Ig instanced ‘Trump’s demand that Intel’s chief executive resign; the 15% of certain chip sales to China that Nvidia and Advanced Micro Devices will share with Washington; the “golden share” Washington will get in U.S. Steel as a condition of Nippon Steel’s takeover; and the $1.5 trillion of promised investment from trading partners Trump plans to personally direct’. He commented:
‘This isn’t socialism, in which the state owns the means of production. It is more like state capitalism, a hybrid between socialism and capitalism in which the state guides the decisions of nominally private enterprises. China calls its hybrid “socialism with Chinese characteristics.” The U.S. hasn’t gone as far as China or even milder practitioners of state capitalism such as Russia, Brazil and, at times, France. So call this variant “state capitalism with American characteristics.”’
This is one definition of state capitalism, but state ownership is not socialism; nor can there be any hybrid between socialism and capitalism. Capitalism exists whenever there is minority ownership of the means of production, wage-labour and production for sale and profit, irrespective of whether that ownership is via individual ownership, a limited company or a nationalised industry.
The term ‘state capitalism’ first came into use towards the end of the 19th century, to describe instances where the government performs the role of capitalist by employing wage-labour and selling the product or service to realise a profit, such as state-owned and run mines and railways. After the Bolsheviks seized power in 1917, Lenin extended the term to include the development of private capitalism under the direction and control of the state. Others later extended the meaning further to include a nationalised economy without private capitalists but still with wage-labour, production for the market and a privileged ruling class such as eventually developed in Russia.
It was a term used more by critics than by supporters of capitalism. Latterly, however, it has come to be used routinely in the media to describe the economic system in China where political control is firmly in the hands of a single party but where profit-seeking private enterprises are allowed to operate, where their shares are traded and where state-owned enterprises compete on the world market with the same aim and methods as private capitalist enterprises.
Politically motivated government intervention in the economy is not new — governments have always done this to one degree or another via taxes, subsidies, tariffs, and monetary policy — but calling this ‘state capitalism’ is new, at least in openly pro-capitalist circles.
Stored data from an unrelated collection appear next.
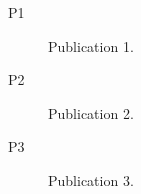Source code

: \begin{publications}

\begin{description}
\item[\label{pubs:p1}{P1}] Publication 1.
\item[\label{pubs:p2}{P2}] Publication 2.
\item[\label{pubs:p3}{P3}] Publication 3.
\end{description}



\end{publications}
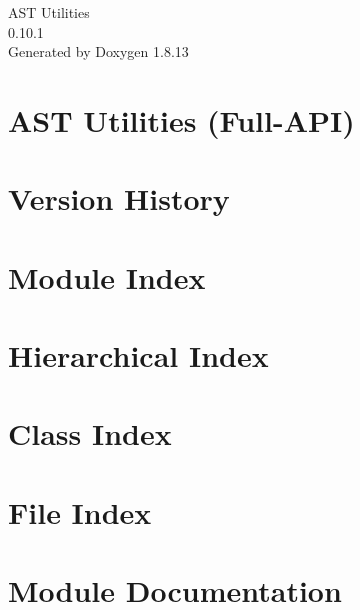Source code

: \documentclass[twoside]{book}
\newcommand{\+}{\discretionary{\mbox{\scriptsize$\hookleftarrow$}}{}{}}
\newcommand{\clearemptydoublepage}{%
  \newpage{\pagestyle{empty}\cleardoublepage}%
}
\begin{document}
\hypersetup{pageanchor=false,
             bookmarksnumbered=true,
             pdfencoding=unicode
            }
\begin{titlepage}
\vspace*{7cm}
\begin{center}%
{\Large A\+ST Utilities \\[1ex]\large 0.\+10.\+1 }\\
\vspace*{1cm}
{\large Generated by Doxygen 1.8.13}\\
\end{center}
\end{titlepage}
\clearemptydoublepage
{}
\tableofcontents
\clearemptydoublepage
{}
\hypersetup{pageanchor=true}

\chapter{A\+ST Utilities (Full-\/\+A\+PI)}
\label{index}\hypertarget{index}{}
\chapter{Version History}
\label{CHANGES}

\chapter{Module Index}

\chapter{Hierarchical Index}

\chapter{Class Index}

\chapter{File Index}

\chapter{Module Documentation}







\end{document}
This could even be seen as a step forward in that, previously, they called it ‘socialism’, ‘communism’, ‘Marxism’, a travesty of these words. The more backward of them still do, as this from Fortune (12 August) magazine:
‘Many free-market economists and business leaders who have long worshipped the free-market ideals of Adam Smith, Friedrich Hayek, Ayn Rand, and Milton Friedman should be aware that their idols would be rolling in their graves right now, as rather than pursue standard laissez-faire conservative economic policies, MAGA has gone Marxist and even, increasingly, Maoist’).
Even though it is quite ludicrous to say that Trump has ‘gone Marxist’, there is a delicious irony in him being accused of undermining capitalism. Not that he is of course. He is using state power in what he considers to be the general interest of the US capitalist class.